- _Task item_: What lines of the data include the string "documentation"? Copy them all.

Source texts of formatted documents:
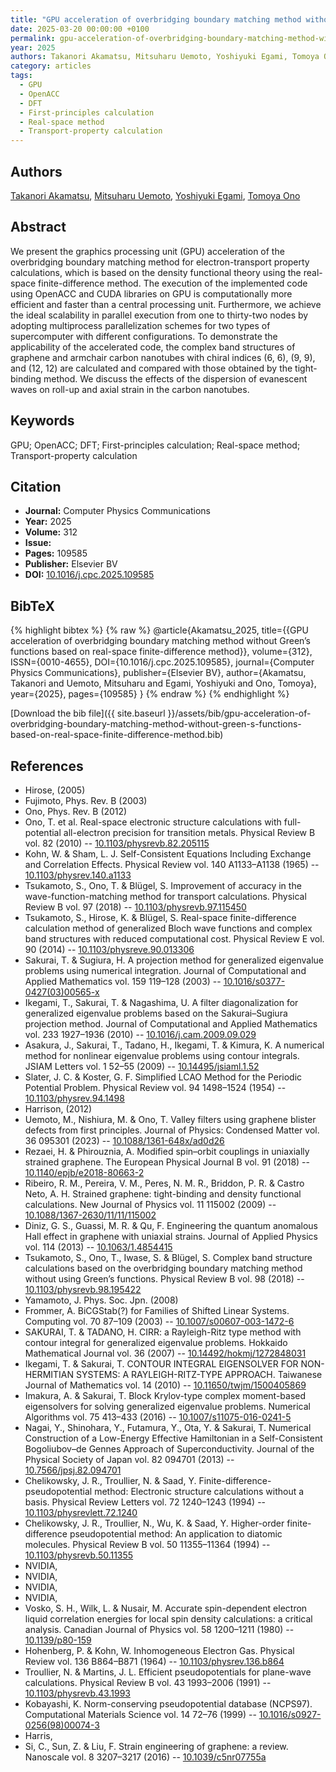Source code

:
 ```yaml
---
title: "GPU acceleration of overbridging boundary matching method without Green's functions based on real-space finite-difference method"
date: 2025-03-20 00:00:00 +0100
permalink: gpu-acceleration-of-overbridging-boundary-matching-method-without-green-s-functions-based-on-real-space-finite-difference-method
year: 2025
authors: Takanori Akamatsu, Mitsuharu Uemoto, Yoshiyuki Egami, Tomoya Ono
category: articles
tags:
  - GPU
  - OpenACC
  - DFT
  - First-principles calculation
  - Real-space method
  - Transport-property calculation
---
```

 
## Authors
[Takanori Akamatsu](authors/takanori-akamatsu), [Mitsuharu Uemoto](authors/mitsuharu-uemoto), [Yoshiyuki Egami](authors/yoshiyuki-egami), [Tomoya Ono](authors/tomoya-ono)
 
## Abstract
We present the graphics processing unit (GPU) acceleration of the overbridging boundary matching method for electron-transport property calculations, which is based on the density functional theory using the real-space finite-difference method. The execution of the implemented code using OpenACC and CUDA libraries on GPU is computationally more efficient and faster than a central processing unit. Furthermore, we achieve the ideal scalability in parallel execution from one to thirty-two nodes by adopting multiprocess parallelization schemes for two types of supercomputer with different configurations. To demonstrate the applicability of the accelerated code, the complex band structures of graphene and armchair carbon nanotubes with chiral indices (6, 6), (9, 9), and (12, 12) are calculated and compared with those obtained by the tight-binding method. We discuss the effects of the dispersion of evanescent waves on roll-up and axial strain in the carbon nanotubes.
 
## Keywords
GPU; OpenACC; DFT; First-principles calculation; Real-space method; Transport-property calculation
 
## Citation
- **Journal:** Computer Physics Communications
- **Year:** 2025
- **Volume:** 312
- **Issue:** 
- **Pages:** 109585
- **Publisher:** Elsevier BV
- **DOI:** [10.1016/j.cpc.2025.109585](https://doi.org/10.1016/j.cpc.2025.109585)
 
## BibTeX
{% highlight bibtex %}
{% raw %}
@article{Akamatsu_2025,
  title={{GPU acceleration of overbridging boundary matching method without Green’s functions based on real-space finite-difference method}},
  volume={312},
  ISSN={0010-4655},
  DOI={10.1016/j.cpc.2025.109585},
  journal={Computer Physics Communications},
  publisher={Elsevier BV},
  author={Akamatsu, Takanori and Uemoto, Mitsuharu and Egami, Yoshiyuki and Ono, Tomoya},
  year={2025},
  pages={109585}
}
{% endraw %}
{% endhighlight %}
 
[Download the bib file]({{ site.baseurl }}/assets/bib/gpu-acceleration-of-overbridging-boundary-matching-method-without-green-s-functions-based-on-real-space-finite-difference-method.bib)
 
## References
- Hirose, (2005)
- Fujimoto, Phys. Rev. B (2003)
- Ono, Phys. Rev. B (2012)
- Ono, T. et al. Real-space electronic structure calculations with full-potential all-electron precision for transition metals. Physical Review B vol. 82 (2010) -- [10.1103/physrevb.82.205115](https://doi.org/10.1103/physrevb.82.205115)
- Kohn, W. & Sham, L. J. Self-Consistent Equations Including Exchange and Correlation Effects. Physical Review vol. 140 A1133–A1138 (1965) -- [10.1103/physrev.140.a1133](https://doi.org/10.1103/physrev.140.a1133)
- Tsukamoto, S., Ono, T. & Blügel, S. Improvement of accuracy in the wave-function-matching method for transport calculations. Physical Review B vol. 97 (2018) -- [10.1103/physrevb.97.115450](https://doi.org/10.1103/physrevb.97.115450)
- Tsukamoto, S., Hirose, K. & Blügel, S. Real-space finite-difference calculation method of generalized Bloch wave functions and complex band structures with reduced computational cost. Physical Review E vol. 90 (2014) -- [10.1103/physreve.90.013306](https://doi.org/10.1103/physreve.90.013306)
- Sakurai, T. & Sugiura, H. A projection method for generalized eigenvalue problems using numerical integration. Journal of Computational and Applied Mathematics vol. 159 119–128 (2003) -- [10.1016/s0377-0427(03)00565-x](https://doi.org/10.1016/s0377-0427(03)00565-x)
- Ikegami, T., Sakurai, T. & Nagashima, U. A filter diagonalization for generalized eigenvalue problems based on the Sakurai–Sugiura projection method. Journal of Computational and Applied Mathematics vol. 233 1927–1936 (2010) -- [10.1016/j.cam.2009.09.029](https://doi.org/10.1016/j.cam.2009.09.029)
- Asakura, J., Sakurai, T., Tadano, H., Ikegami, T. & Kimura, K. A numerical method for nonlinear eigenvalue problems using contour integrals. JSIAM Letters vol. 1 52–55 (2009) -- [10.14495/jsiaml.1.52](https://doi.org/10.14495/jsiaml.1.52)
- Slater, J. C. & Koster, G. F. Simplified LCAO Method for the Periodic Potential Problem. Physical Review vol. 94 1498–1524 (1954) -- [10.1103/physrev.94.1498](https://doi.org/10.1103/physrev.94.1498)
- Harrison, (2012)
- Uemoto, M., Nishiura, M. & Ono, T. Valley filters using graphene blister defects from first principles. Journal of Physics: Condensed Matter vol. 36 095301 (2023) -- [10.1088/1361-648x/ad0d26](https://doi.org/10.1088/1361-648x/ad0d26)
- Rezaei, H. & Phirouznia, A. Modified spin–orbit couplings in uniaxially strained graphene. The European Physical Journal B vol. 91 (2018) -- [10.1140/epjb/e2018-80663-2](https://doi.org/10.1140/epjb/e2018-80663-2)
- Ribeiro, R. M., Pereira, V. M., Peres, N. M. R., Briddon, P. R. & Castro Neto, A. H. Strained graphene: tight-binding and density functional calculations. New Journal of Physics vol. 11 115002 (2009) -- [10.1088/1367-2630/11/11/115002](https://doi.org/10.1088/1367-2630/11/11/115002)
- Diniz, G. S., Guassi, M. R. & Qu, F. Engineering the quantum anomalous Hall effect in graphene with uniaxial strains. Journal of Applied Physics vol. 114 (2013) -- [10.1063/1.4854415](https://doi.org/10.1063/1.4854415)
- Tsukamoto, S., Ono, T., Iwase, S. & Blügel, S. Complex band structure calculations based on the overbridging boundary matching method without using Green’s functions. Physical Review B vol. 98 (2018) -- [10.1103/physrevb.98.195422](https://doi.org/10.1103/physrevb.98.195422)
- Yamamoto, J. Phys. Soc. Jpn. (2008)
- Frommer, A. BiCGStab(?) for Families of Shifted Linear Systems. Computing vol. 70 87–109 (2003) -- [10.1007/s00607-003-1472-6](https://doi.org/10.1007/s00607-003-1472-6)
- SAKURAI, T. & TADANO, H. CIRR: a Rayleigh-Ritz type method with contour integral for generalized eigenvalue problems. Hokkaido Mathematical Journal vol. 36 (2007) -- [10.14492/hokmj/1272848031](https://doi.org/10.14492/hokmj/1272848031)
- Ikegami, T. & Sakurai, T. CONTOUR INTEGRAL EIGENSOLVER FOR NON-HERMITIAN SYSTEMS: A RAYLEIGH-RITZ-TYPE APPROACH. Taiwanese Journal of Mathematics vol. 14 (2010) -- [10.11650/twjm/1500405869](https://doi.org/10.11650/twjm/1500405869)
- Imakura, A. & Sakurai, T. Block Krylov-type complex moment-based eigensolvers for solving generalized eigenvalue problems. Numerical Algorithms vol. 75 413–433 (2016) -- [10.1007/s11075-016-0241-5](https://doi.org/10.1007/s11075-016-0241-5)
- Nagai, Y., Shinohara, Y., Futamura, Y., Ota, Y. & Sakurai, T. Numerical Construction of a Low-Energy Effective Hamiltonian in a Self-Consistent Bogoliubov–de Gennes Approach of Superconductivity. Journal of the Physical Society of Japan vol. 82 094701 (2013) -- [10.7566/jpsj.82.094701](https://doi.org/10.7566/jpsj.82.094701)
- Chelikowsky, J. R., Troullier, N. & Saad, Y. Finite-difference-pseudopotential method: Electronic structure calculations without a basis. Physical Review Letters vol. 72 1240–1243 (1994) -- [10.1103/physrevlett.72.1240](https://doi.org/10.1103/physrevlett.72.1240)
- Chelikowsky, J. R., Troullier, N., Wu, K. & Saad, Y. Higher-order finite-difference pseudopotential method: An application to diatomic molecules. Physical Review B vol. 50 11355–11364 (1994) -- [10.1103/physrevb.50.11355](https://doi.org/10.1103/physrevb.50.11355)
- NVIDIA,
- NVIDIA,
- NVIDIA,
- NVIDIA,
- Vosko, S. H., Wilk, L. & Nusair, M. Accurate spin-dependent electron liquid correlation energies for local spin density calculations: a critical analysis. Canadian Journal of Physics vol. 58 1200–1211 (1980) -- [10.1139/p80-159](https://doi.org/10.1139/p80-159)
- Hohenberg, P. & Kohn, W. Inhomogeneous Electron Gas. Physical Review vol. 136 B864–B871 (1964) -- [10.1103/physrev.136.b864](https://doi.org/10.1103/physrev.136.b864)
- Troullier, N. & Martins, J. L. Efficient pseudopotentials for plane-wave calculations. Physical Review B vol. 43 1993–2006 (1991) -- [10.1103/physrevb.43.1993](https://doi.org/10.1103/physrevb.43.1993)
- Kobayashi, K. Norm-conserving pseudopotential database (NCPS97). Computational Materials Science vol. 14 72–76 (1999) -- [10.1016/s0927-0256(98)00074-3](https://doi.org/10.1016/s0927-0256(98)00074-3)
- Harris,
- Si, C., Sun, Z. & Liu, F. Strain engineering of graphene: a review. Nanoscale vol. 8 3207–3217 (2016) -- [10.1039/c5nr07755a](https://doi.org/10.1039/c5nr07755a)


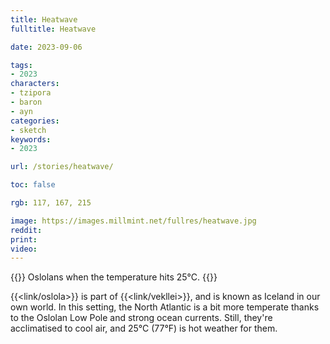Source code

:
 ```yaml
---
title: Heatwave
fulltitle: Heatwave

date: 2023-09-06

tags:
- 2023
characters:
- tzipora
- baron
- ayn
categories:
- sketch
keywords:
- 2023

url: /stories/heatwave/

toc: false

rgb: 117, 167, 215

image: https://images.millmint.net/fullres/heatwave.jpg
reddit:
print:
video:
---
```

{{<note caption>}}
Oslolans when the temperature hits 25°C.
{{</note>}}

{{<link/oslola>}} is part of {{<link/vekllei>}}, and is known as Iceland in our own world. In this setting, the North Atlantic is a bit more temperate thanks to the Oslolan Low Pole and strong ocean currents. Still, they're acclimatised to cool air, and 25°C (77°F) is hot weather for them.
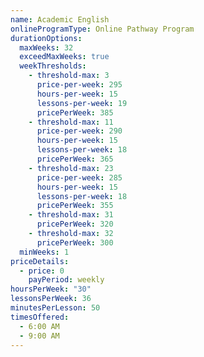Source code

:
 ```yaml
---
name: Academic English
onlineProgramType: Online Pathway Program
durationOptions:
  maxWeeks: 32
  exceedMaxWeeks: true
  weekThresholds:
    - threshold-max: 3
      price-per-week: 295
      hours-per-week: 15
      lessons-per-week: 19
      pricePerWeek: 385
    - threshold-max: 11
      price-per-week: 290
      hours-per-week: 15
      lessons-per-week: 18
      pricePerWeek: 365
    - threshold-max: 23
      price-per-week: 285
      hours-per-week: 15
      lessons-per-week: 18
      pricePerWeek: 355
    - threshold-max: 31
      pricePerWeek: 320
    - threshold-max: 32
      pricePerWeek: 300
  minWeeks: 1
priceDetails:
  - price: 0
    payPeriod: weekly
hoursPerWeek: "30"
lessonsPerWeek: 36
minutesPerLesson: 50
timesOffered:
  - 6:00 AM
  - 9:00 AM
---
```


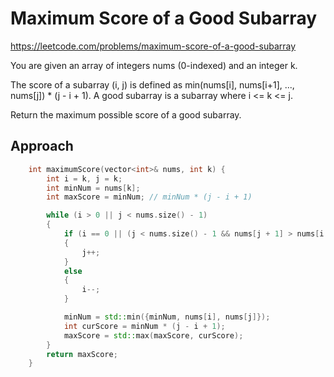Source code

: # Maximum Score of a Good Subarray

https://leetcode.com/problems/maximum-score-of-a-good-subarray

You are given an array of integers nums (0-indexed) and an integer k.

The score of a subarray (i, j) is defined as min(nums[i], nums[i+1], ..., nums[j]) * (j - i + 1). A good subarray is a subarray where i <= k <= j.

Return the maximum possible score of a good subarray.

## Approach 

``` C++
    int maximumScore(vector<int>& nums, int k) {
        int i = k, j = k;
        int minNum = nums[k];
        int maxScore = minNum; // minNum * (j - i + 1)

        while (i > 0 || j < nums.size() - 1)
        {
            if (i == 0 || (j < nums.size() - 1 && nums[j + 1] > nums[i - 1]))
            {
                j++;
            }
            else
            {
                i--;
            }

            minNum = std::min({minNum, nums[i], nums[j]});
            int curScore = minNum * (j - i + 1);
            maxScore = std::max(maxScore, curScore);
        }
        return maxScore;
    }
```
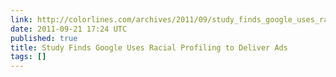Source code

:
 ```yaml
---
link: http://colorlines.com/archives/2011/09/study_finds_google_uses_racial_profiling_to_deliver_ads.html
date: 2011-09-21 17:24 UTC
published: true
title: Study Finds Google Uses Racial Profiling to Deliver Ads
tags: []
---
```



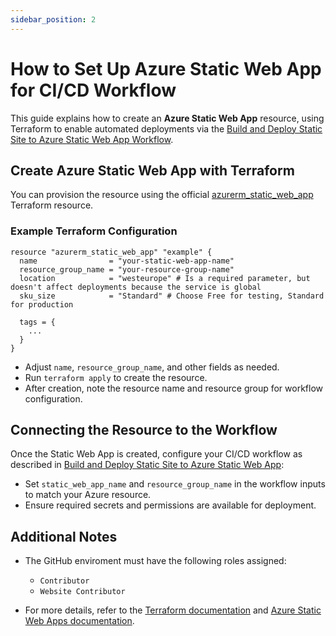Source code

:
 ```yaml
---
sidebar_position: 2
---
```


# How to Set Up Azure Static Web App for CI/CD Workflow

This guide explains how to create an **Azure Static Web App** resource, using
Terraform to enable automated deployments via the
[Build and Deploy Static Site to Azure Static Web App Workflow](./build-deploy-static-web-app.md).

## Create Azure Static Web App with Terraform

You can provision the resource using the official
[azurerm_static_web_app](https://registry.terraform.io/providers/hashicorp/azurerm/latest/docs/resources/static_web_app)
Terraform resource.

### Example Terraform Configuration

```hcl
resource "azurerm_static_web_app" "example" {
  name                = "your-static-web-app-name"
  resource_group_name = "your-resource-group-name"
  location            = "westeurope" # Is a required parameter, but doesn't affect deployments because the service is global
  sku_size            = "Standard" # Choose Free for testing, Standard for production

  tags = {
    ...
  }
}
```

- Adjust `name`, `resource_group_name`, and other fields as needed.
- Run `terraform apply` to create the resource.
- After creation, note the resource name and resource group for workflow
  configuration.

## Connecting the Resource to the Workflow

Once the Static Web App is created, configure your CI/CD workflow as described
in
[Build and Deploy Static Site to Azure Static Web App](./build-deploy-static-web-app.md):

- Set `static_web_app_name` and `resource_group_name` in the workflow inputs to
  match your Azure resource.
- Ensure required secrets and permissions are available for deployment.

## Additional Notes

- The GitHub enviroment must have the following roles assigned:
  - `Contributor`
  - `Website Contributor`

- For more details, refer to the
  [Terraform documentation](https://registry.terraform.io/providers/hashicorp/azurerm/latest/docs/resources/static_web_app)
  and
  [Azure Static Web Apps documentation](https://learn.microsoft.com/en-us/azure/static-web-apps/).
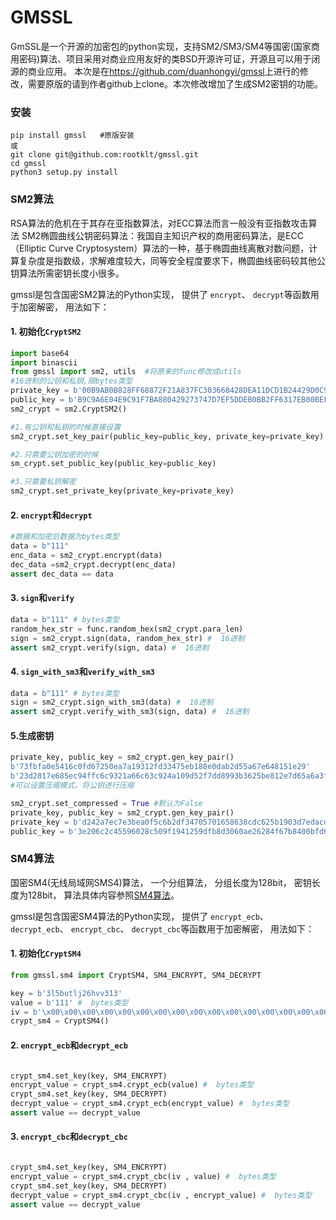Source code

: GMSSL
========

GmSSL是一个开源的加密包的python实现，支持SM2/SM3/SM4等国密(国家商用密码)算法、项目采用对商业应用友好的类BSD开源许可证，开源且可以用于闭源的商业应用。
本次是在<https://github.com/duanhongyi/gmssl>上进行的修改，需要原版的请到作者github上clone。本次修改增加了生成SM2密钥的功能。

### 安装

```shell
pip install gmssl   #原版安装
或
git clone git@github.com:rootklt/gmssl.git
cd gmssl
python3 setup.py install
```

### SM2算法

RSA算法的危机在于其存在亚指数算法，对ECC算法而言一般没有亚指数攻击算法
SM2椭圆曲线公钥密码算法：我国自主知识产权的商用密码算法，是ECC（Elliptic Curve Cryptosystem）算法的一种，基于椭圆曲线离散对数问题，计算复杂度是指数级，求解难度较大，同等安全程度要求下，椭圆曲线密码较其他公钥算法所需密钥长度小很多。

gmssl是包含国密SM2算法的Python实现， 提供了 `encrypt`、 `decrypt`等函数用于加密解密， 用法如下：

#### 1. 初始化`CryptSM2`

```python
import base64
import binascii
from gmssl import sm2, utils  #将原来的func修改成utils
#16进制的公钥和私钥,限bytes类型
private_key = b'00B9AB0B828FF68872F21A837FC303668428DEA11DCD1B24429D0C99E24EED83D5'
public_key = b'B9C9A6E04E9C91F7BA880429273747D7EF5DDEB0BB2FF6317EB00BEF331A83081A6994B8993F3F5D6EADDDB81872266C87C018FB4162F5AF347B483E24620207'
sm2_crypt = sm2.CryptSM2()

#1.有公钥和私钥的时候直接设置
sm2_crypt.set_key_pair(public_key=public_key, private_key=private_key)

#2.只需要公钥加密的时候
sm_crypt.set_public_key(public_key=public_key)

#3.只需要私钥解密
sm2_crypt.set_private_key(private_key=private_key)
```

#### 2. `encrypt`和`decrypt`

```python
#数据和加密后数据为bytes类型
data = b"111"
enc_data = sm2_crypt.encrypt(data)
dec_data =sm2_crypt.decrypt(enc_data)
assert dec_data == data
```

#### 3. `sign`和`verify`

```python
data = b"111" # bytes类型
random_hex_str = func.random_hex(sm2_crypt.para_len)
sign = sm2_crypt.sign(data, random_hex_str) #  16进制
assert sm2_crypt.verify(sign, data) #  16进制
```

#### 4. `sign_with_sm3`和`verify_with_sm3`

```python
data = b"111" # bytes类型
sign = sm2_crypt.sign_with_sm3(data) #  16进制
assert sm2_crypt.verify_with_sm3(sign, data) #  16进制
```

#### 5.生成密钥

```python
private_key, public_key = sm2_crypt.gen_key_pair()
b'73fbfa0e5416c0fd67250ea7a19312fd33475eb188e0dab2d55a67e648151e29'
b'23d2817e685ec94ffc6c9321a66c63c924a109d52f7dd8993b3625be812e7d65a6a3f19192fc95e290df36249da4c0edfa54821e8e8e7518abbad035b5eea7a0'
#可以设置压缩模式，将公钥进行压缩

sm2_crypt.set_compressed = True #默认为False
private_key, public_key = sm2_crypt.gen_key_pair()
private_key = b'd242a7ec7e3bea0f5c6b2df34705701658638cdc625b1903d7edacddb213359e'
public_key = b'3e206c2c45596028c509f1941259dfb8d3060ae26284f67b8400bfd623e17637'

```

### SM4算法

国密SM4(无线局域网SMS4)算法， 一个分组算法， 分组长度为128bit， 密钥长度为128bit，
算法具体内容参照[SM4算法](https://drive.google.com/file/d/0B0o25hRlUdXcbzdjT0hrYkkwUjg/view?usp=sharing)。

gmssl是包含国密SM4算法的Python实现， 提供了 `encrypt_ecb`、 `decrypt_ecb`、 `encrypt_cbc`、
`decrypt_cbc`等函数用于加密解密， 用法如下：

#### 1. 初始化`CryptSM4`

```python
from gmssl.sm4 import CryptSM4, SM4_ENCRYPT, SM4_DECRYPT

key = b'3l5butlj26hvv313'
value = b'111' #  bytes类型
iv = b'\x00\x00\x00\x00\x00\x00\x00\x00\x00\x00\x00\x00\x00\x00\x00\x00' #  bytes类型
crypt_sm4 = CryptSM4()
```

#### 2. `encrypt_ecb`和`decrypt_ecb`

```python

crypt_sm4.set_key(key, SM4_ENCRYPT)
encrypt_value = crypt_sm4.crypt_ecb(value) #  bytes类型
crypt_sm4.set_key(key, SM4_DECRYPT)
decrypt_value = crypt_sm4.crypt_ecb(encrypt_value) #  bytes类型
assert value == decrypt_value

```

#### 3. `encrypt_cbc`和`decrypt_cbc`

```python

crypt_sm4.set_key(key, SM4_ENCRYPT)
encrypt_value = crypt_sm4.crypt_cbc(iv , value) #  bytes类型
crypt_sm4.set_key(key, SM4_DECRYPT)
decrypt_value = crypt_sm4.crypt_cbc(iv , encrypt_value) #  bytes类型
assert value == decrypt_value

```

- _Task answer_:
  [Terraform documentation](https://registry.terraform.io/providers/hashicorp/azurerm/latest/docs/resources/static_web_app)
  [Azure Static Web Apps documentation](https://learn.microsoft.com/en-us/azure/static-web-apps/).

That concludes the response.